§ Problem to solve: Each line containing the word "with" must be copied from the material below.

:::

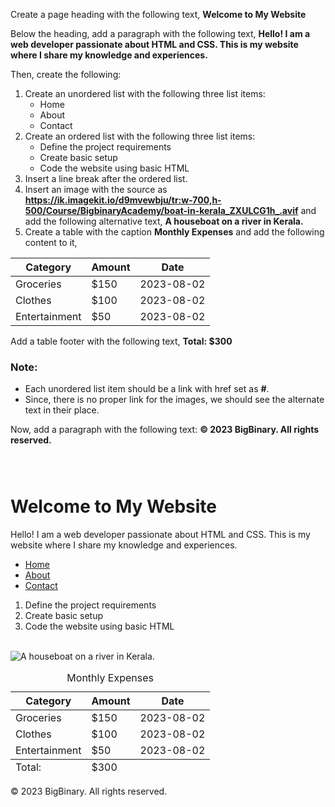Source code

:Create a page heading with the following text, **Welcome to My Website**

Below the heading, add a paragraph with the following text,
**Hello! I am a web developer passionate about HTML and CSS. This is my website where I share my knowledge and experiences.**

Then, create the following:

1. Create an unordered list with
   the following three list items:
   - Home
   - About
   - Contact
2. Create an ordered list with the
   following three list items:
   - Define the project requirements
   - Create basic setup
   - Code the website using basic HTML
3. Insert a line break after the ordered list.
4. Insert an image with the source as **https://ik.imagekit.io/d9mvewbju/tr:w-700,h-500/Course/BigbinaryAcademy/boat-in-kerala_ZXULCG1h_.avif**
   and add the following alternative text, **A houseboat on a river in Kerala.**
5. Create a table with the caption **Monthly Expenses** and add the following content to it,

| Category      | Amount | Date       |
| ------------- | ------ | ---------- |
| Groceries     | $150   | 2023-08-02 |
| Clothes       | $100   | 2023-08-02 |
| Entertainment | $50    | 2023-08-02 |

Add a table footer with the following text, **Total: $300**

### Note:
- Each unordered list item should
be a link with href set as **#**.
- Since, there is no proper link
for the images,
we should see the alternate text
in their place.

Now, add a paragraph with the following
text:
**© 2023 BigBinary. All rights reserved.**

<codeblock language="html" type="exercise" testMode="fixedInput" matchSolutionCode="true">
<code>
<!-- Write your code below -->
</code>
<solution>
<!-- Write your code below -->
<h1>Welcome to My Website</h1>

<p>Hello! I am a web developer passionate about HTML and CSS. This is my website where I share my knowledge and experiences.</p>

<ul>
  <li><a href="#">Home</a></li>
  <li><a href="#">About</a></li>
  <li><a href="#">Contact</a></li>
</ul>
<ol>
  <li>Define the project requirements</li>
  <li>Create basic setup</li>
  <li>Code the website using basic HTML</li>
</ol>
<br>
<img src="https://ik.imagekit.io/d9mvewbju/tr:w-700,h-500/Course/BigbinaryAcademy/boat-in-kerala_ZXULCG1h_.avif" alt="A houseboat on a river in Kerala.">
<table>
  <caption>Monthly Expenses</caption>
  <thead>
    <tr>
      <th>Category</th>
      <th>Amount</th>
      <th>Date</th>
    </tr>
  </thead>
  <tbody>
    <tr>
      <td>Groceries</td>
      <td>$150</td>
      <td>2023-08-02</td>
    </tr>
    <tr>
      <td>Clothes</td>
      <td>$100</td>
      <td>2023-08-02</td>
    </tr>
    <tr>
      <td>Entertainment</td>
      <td>$50</td>
      <td>2023-08-02</td>
    </tr>
  </tbody>
  <tfoot>
    <tr>
      <td>Total:</td>
      <td>$300</td>
    </tr>
  </tfoot>
</table>

<p>© 2023 BigBinary. All rights reserved.</p>
</solution>
</codeblock>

:::

§ Response for this exercise:
:Create a page heading with the following text, **Welcome to My Website**
Below the heading, add a paragraph with the following text,
1. Create an unordered list with
2. Create an ordered list with the
4. Insert an image with the source as **https://ik.imagekit.io/d9mvewbju/tr:w-700,h-500/Course/BigbinaryAcademy/boat-in-kerala_ZXULCG1h_.avif**
5. Create a table with the caption **Monthly Expenses** and add the following content to it,
Add a table footer with the following text, **Total: $300**
be a link with href set as **#**.
Now, add a paragraph with the following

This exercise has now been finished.